Source data

-- Opening Marker --

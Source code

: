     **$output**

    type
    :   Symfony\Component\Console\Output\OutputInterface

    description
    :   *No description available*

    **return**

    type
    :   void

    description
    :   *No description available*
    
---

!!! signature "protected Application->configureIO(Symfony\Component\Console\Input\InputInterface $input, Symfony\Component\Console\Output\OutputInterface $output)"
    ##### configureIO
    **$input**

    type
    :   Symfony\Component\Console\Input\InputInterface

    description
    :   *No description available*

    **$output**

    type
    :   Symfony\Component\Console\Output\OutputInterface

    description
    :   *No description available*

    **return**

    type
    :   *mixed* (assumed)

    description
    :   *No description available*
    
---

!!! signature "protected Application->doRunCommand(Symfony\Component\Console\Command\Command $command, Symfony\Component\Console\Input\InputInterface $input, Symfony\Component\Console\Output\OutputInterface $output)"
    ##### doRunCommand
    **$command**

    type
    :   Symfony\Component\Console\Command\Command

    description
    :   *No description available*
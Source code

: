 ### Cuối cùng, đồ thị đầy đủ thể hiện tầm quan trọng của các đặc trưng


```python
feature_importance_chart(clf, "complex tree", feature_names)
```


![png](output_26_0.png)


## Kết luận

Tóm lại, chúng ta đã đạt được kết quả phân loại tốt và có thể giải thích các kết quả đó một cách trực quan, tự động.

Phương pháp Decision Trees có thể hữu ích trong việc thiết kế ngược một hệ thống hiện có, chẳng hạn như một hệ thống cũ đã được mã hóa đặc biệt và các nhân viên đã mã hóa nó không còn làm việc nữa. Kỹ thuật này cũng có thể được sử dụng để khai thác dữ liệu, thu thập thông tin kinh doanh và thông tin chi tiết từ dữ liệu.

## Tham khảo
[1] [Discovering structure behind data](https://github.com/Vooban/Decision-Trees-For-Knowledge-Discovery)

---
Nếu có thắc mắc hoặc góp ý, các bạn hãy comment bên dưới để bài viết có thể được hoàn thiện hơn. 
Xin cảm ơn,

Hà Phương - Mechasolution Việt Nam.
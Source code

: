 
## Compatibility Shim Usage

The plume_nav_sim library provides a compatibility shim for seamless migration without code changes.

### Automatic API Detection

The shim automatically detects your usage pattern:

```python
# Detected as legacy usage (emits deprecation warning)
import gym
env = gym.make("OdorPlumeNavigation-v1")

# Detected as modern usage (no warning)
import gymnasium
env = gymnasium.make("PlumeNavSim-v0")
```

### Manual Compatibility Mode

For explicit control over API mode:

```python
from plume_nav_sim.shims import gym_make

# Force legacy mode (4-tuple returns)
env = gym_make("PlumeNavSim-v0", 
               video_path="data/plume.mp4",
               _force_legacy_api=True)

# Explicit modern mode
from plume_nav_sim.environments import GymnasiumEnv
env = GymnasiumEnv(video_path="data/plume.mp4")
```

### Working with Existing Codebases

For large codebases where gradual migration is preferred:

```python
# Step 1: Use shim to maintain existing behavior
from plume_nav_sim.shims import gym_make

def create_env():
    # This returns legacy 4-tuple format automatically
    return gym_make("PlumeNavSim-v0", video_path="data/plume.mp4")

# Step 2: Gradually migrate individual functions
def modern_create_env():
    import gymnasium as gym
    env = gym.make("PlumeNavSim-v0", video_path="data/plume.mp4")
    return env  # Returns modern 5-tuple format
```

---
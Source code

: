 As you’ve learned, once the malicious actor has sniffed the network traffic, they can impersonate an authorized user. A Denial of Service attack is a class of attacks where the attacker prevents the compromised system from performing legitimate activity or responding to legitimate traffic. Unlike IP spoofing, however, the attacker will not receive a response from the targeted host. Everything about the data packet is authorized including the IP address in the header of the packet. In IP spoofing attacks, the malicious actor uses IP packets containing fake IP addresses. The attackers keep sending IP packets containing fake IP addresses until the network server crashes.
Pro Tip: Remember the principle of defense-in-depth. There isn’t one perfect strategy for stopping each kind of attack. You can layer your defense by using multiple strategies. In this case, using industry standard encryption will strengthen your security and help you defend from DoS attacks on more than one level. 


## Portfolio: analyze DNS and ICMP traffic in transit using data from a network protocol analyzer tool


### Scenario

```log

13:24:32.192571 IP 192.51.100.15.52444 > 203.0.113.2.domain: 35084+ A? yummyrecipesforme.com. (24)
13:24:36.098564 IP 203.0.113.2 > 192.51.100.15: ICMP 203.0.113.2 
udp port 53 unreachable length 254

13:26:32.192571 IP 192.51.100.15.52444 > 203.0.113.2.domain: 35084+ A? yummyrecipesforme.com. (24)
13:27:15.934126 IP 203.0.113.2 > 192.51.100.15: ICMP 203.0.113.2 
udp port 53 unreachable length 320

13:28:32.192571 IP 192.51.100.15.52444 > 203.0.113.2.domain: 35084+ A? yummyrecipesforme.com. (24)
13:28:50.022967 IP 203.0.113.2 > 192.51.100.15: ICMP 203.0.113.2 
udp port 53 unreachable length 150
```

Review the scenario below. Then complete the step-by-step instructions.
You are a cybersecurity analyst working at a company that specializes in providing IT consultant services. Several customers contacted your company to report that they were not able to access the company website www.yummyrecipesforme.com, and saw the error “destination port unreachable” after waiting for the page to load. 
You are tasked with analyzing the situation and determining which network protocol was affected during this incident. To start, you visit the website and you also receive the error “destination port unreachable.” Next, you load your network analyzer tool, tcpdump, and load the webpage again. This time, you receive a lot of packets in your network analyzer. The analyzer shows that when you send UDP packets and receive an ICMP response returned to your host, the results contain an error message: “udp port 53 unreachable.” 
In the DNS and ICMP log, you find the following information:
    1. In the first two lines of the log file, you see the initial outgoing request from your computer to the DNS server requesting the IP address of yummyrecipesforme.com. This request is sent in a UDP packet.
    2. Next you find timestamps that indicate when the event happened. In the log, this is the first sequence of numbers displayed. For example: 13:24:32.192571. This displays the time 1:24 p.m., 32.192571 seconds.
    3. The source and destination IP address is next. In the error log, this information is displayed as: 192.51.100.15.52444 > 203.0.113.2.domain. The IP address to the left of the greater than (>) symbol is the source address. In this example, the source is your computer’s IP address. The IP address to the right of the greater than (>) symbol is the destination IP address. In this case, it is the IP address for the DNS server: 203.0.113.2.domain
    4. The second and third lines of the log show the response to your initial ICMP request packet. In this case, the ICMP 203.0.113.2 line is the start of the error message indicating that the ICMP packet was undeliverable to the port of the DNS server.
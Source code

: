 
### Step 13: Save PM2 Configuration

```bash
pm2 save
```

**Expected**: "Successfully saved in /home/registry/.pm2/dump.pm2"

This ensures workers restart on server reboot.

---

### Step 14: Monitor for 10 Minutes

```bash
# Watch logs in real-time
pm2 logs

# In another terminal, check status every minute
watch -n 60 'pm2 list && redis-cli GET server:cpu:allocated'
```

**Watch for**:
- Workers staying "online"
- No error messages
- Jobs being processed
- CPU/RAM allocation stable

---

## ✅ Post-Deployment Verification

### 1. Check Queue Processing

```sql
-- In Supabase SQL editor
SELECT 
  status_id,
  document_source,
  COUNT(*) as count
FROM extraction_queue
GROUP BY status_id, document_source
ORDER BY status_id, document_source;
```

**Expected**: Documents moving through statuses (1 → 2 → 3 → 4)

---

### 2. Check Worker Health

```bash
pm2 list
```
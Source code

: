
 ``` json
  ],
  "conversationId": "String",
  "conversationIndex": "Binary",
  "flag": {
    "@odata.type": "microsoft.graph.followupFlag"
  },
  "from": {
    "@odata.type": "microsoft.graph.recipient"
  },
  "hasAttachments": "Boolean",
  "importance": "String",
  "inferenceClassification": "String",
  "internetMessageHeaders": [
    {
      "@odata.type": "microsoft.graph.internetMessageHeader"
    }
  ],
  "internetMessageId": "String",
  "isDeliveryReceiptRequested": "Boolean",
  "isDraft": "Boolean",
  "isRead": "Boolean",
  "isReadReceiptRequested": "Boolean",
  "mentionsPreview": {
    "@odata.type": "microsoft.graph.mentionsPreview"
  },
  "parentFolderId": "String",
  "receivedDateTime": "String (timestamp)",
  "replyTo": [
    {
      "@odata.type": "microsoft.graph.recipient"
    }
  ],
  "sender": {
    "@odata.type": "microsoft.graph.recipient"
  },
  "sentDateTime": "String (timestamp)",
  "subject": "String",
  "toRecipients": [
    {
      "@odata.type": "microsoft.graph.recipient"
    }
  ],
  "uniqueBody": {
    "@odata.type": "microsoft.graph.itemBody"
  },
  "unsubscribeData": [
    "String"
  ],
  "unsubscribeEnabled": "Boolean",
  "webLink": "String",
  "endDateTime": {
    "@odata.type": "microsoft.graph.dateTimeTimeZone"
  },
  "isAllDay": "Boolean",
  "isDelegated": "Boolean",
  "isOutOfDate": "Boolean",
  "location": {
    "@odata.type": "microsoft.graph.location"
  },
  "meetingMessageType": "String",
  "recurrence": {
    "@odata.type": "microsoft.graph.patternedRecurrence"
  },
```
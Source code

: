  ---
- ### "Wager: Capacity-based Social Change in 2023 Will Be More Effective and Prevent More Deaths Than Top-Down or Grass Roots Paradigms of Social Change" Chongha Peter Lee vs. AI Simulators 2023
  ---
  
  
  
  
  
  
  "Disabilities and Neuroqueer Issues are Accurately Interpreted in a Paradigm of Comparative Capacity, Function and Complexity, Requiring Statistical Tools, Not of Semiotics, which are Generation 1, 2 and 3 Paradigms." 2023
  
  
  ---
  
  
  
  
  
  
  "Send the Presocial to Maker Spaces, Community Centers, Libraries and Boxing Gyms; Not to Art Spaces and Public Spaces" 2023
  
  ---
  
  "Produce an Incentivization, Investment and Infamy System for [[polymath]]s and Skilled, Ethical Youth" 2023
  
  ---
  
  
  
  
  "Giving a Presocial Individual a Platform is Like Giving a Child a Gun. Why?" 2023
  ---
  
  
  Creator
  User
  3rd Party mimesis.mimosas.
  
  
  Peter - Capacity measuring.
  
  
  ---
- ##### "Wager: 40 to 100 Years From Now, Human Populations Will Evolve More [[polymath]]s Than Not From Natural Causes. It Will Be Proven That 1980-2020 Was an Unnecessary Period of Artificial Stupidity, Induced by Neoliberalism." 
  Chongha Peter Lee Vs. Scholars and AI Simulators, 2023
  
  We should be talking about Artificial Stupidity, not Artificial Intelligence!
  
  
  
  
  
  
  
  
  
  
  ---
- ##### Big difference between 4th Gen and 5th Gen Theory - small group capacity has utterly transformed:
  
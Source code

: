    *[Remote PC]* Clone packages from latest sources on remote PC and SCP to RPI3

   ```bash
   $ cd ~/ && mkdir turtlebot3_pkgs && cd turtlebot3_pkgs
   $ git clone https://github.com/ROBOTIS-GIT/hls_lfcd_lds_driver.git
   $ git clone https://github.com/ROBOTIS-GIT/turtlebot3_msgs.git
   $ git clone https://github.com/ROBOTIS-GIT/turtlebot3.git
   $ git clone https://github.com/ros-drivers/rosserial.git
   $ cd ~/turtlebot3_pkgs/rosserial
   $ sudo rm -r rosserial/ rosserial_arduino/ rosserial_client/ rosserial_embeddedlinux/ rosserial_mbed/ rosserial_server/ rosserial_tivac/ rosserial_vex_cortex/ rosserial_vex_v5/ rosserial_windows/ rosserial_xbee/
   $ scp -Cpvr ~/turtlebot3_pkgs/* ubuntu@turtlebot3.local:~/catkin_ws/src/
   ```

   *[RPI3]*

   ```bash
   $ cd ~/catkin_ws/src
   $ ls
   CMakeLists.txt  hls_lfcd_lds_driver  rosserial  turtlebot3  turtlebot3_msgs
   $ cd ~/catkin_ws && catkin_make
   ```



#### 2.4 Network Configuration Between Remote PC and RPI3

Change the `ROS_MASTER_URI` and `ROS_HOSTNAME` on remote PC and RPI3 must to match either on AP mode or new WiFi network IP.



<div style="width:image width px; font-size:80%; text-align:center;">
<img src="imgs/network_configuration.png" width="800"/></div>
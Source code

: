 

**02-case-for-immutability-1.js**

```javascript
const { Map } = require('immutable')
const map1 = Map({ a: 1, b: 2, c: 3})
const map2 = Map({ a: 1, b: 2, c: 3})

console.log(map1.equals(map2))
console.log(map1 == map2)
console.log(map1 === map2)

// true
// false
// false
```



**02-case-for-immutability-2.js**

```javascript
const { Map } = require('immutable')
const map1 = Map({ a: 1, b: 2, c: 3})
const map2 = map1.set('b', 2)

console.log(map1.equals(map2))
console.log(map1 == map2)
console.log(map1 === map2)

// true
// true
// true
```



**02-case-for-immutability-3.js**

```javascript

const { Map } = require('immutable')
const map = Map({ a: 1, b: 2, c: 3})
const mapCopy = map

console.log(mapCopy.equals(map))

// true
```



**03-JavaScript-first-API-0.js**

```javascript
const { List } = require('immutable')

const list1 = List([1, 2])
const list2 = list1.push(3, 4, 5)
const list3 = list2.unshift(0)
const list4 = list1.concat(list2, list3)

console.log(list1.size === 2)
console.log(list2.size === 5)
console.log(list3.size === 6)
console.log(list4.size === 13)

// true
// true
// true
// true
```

-- Closing Marker --

Work item: What is needed is each line of the entries that contains the word "mentionsPreview".

Completed exercise:
  "mentionsPreview": {
    "@odata.type": "microsoft.graph.mentionsPreview"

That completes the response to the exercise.